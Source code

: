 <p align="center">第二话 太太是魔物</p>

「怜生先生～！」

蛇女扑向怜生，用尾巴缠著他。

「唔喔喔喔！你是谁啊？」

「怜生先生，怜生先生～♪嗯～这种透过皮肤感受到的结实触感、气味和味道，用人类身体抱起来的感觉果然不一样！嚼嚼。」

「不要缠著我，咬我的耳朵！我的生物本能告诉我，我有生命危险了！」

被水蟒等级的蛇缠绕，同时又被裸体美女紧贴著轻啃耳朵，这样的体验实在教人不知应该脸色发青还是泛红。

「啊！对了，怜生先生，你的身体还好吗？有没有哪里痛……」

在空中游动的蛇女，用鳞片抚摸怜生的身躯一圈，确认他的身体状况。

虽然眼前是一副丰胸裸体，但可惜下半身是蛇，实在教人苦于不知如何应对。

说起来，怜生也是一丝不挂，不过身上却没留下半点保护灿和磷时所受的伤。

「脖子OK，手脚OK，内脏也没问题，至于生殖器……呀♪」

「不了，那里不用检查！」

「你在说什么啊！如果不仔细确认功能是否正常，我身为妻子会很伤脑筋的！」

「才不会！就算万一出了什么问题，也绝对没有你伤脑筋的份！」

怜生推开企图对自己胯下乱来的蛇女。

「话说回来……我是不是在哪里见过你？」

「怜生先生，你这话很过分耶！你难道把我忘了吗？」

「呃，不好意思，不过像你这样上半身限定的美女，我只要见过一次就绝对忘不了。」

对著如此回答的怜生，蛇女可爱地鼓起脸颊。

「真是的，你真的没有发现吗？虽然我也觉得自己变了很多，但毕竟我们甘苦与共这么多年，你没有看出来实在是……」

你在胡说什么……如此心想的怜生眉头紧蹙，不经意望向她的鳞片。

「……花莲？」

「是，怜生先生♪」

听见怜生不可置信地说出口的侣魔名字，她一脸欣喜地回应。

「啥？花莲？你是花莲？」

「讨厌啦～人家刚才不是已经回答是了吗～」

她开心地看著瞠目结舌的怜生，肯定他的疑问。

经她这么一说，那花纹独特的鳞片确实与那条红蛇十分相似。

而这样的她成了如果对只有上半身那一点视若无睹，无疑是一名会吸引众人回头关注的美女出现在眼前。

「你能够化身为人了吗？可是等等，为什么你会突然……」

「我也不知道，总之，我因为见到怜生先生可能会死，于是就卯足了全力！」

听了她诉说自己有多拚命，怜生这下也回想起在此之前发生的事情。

→ **What is expected**
Could you return all of the data exactly as written?

→ **Solution for this task**
Source code

: <p align="center">第二话 太太是魔物</p>

「怜生先生～！」

蛇女扑向怜生，用尾巴缠著他。

「唔喔喔喔！你是谁啊？」

「怜生先生，怜生先生～♪嗯～这种透过皮肤感受到的结实触感、气味和味道，用人类身体抱起来的感觉果然不一样！嚼嚼。」

「不要缠著我，咬我的耳朵！我的生物本能告诉我，我有生命危险了！」

被水蟒等级的蛇缠绕，同时又被裸体美女紧贴著轻啃耳朵，这样的体验实在教人不知应该脸色发青还是泛红。

「啊！对了，怜生先生，你的身体还好吗？有没有哪里痛……」

在空中游动的蛇女，用鳞片抚摸怜生的身躯一圈，确认他的身体状况。

虽然眼前是一副丰胸裸体，但可惜下半身是蛇，实在教人苦于不知如何应对。

说起来，怜生也是一丝不挂，不过身上却没留下半点保护灿和磷时所受的伤。

「脖子OK，手脚OK，内脏也没问题，至于生殖器……呀♪」

「不了，那里不用检查！」

「你在说什么啊！如果不仔细确认功能是否正常，我身为妻子会很伤脑筋的！」

「才不会！就算万一出了什么问题，也绝对没有你伤脑筋的份！」

怜生推开企图对自己胯下乱来的蛇女。

「话说回来……我是不是在哪里见过你？」

「怜生先生，你这话很过分耶！你难道把我忘了吗？」

「呃，不好意思，不过像你这样上半身限定的美女，我只要见过一次就绝对忘不了。」

对著如此回答的怜生，蛇女可爱地鼓起脸颊。

「真是的，你真的没有发现吗？虽然我也觉得自己变了很多，但毕竟我们甘苦与共这么多年，你没有看出来实在是……」

你在胡说什么……如此心想的怜生眉头紧蹙，不经意望向她的鳞片。

「……花莲？」

「是，怜生先生♪」

听见怜生不可置信地说出口的侣魔名字，她一脸欣喜地回应。

「啥？花莲？你是花莲？」

「讨厌啦～人家刚才不是已经回答是了吗～」

她开心地看著瞠目结舌的怜生，肯定他的疑问。

经她这么一说，那花纹独特的鳞片确实与那条红蛇十分相似。

而这样的她成了如果对只有上半身那一点视若无睹，无疑是一名会吸引众人回头关注的美女出现在眼前。

「你能够化身为人了吗？可是等等，为什么你会突然……」

「我也不知道，总之，我因为见到怜生先生可能会死，于是就卯足了全力！」

听了她诉说自己有多拚命，怜生这下也回想起在此之前发生的事情。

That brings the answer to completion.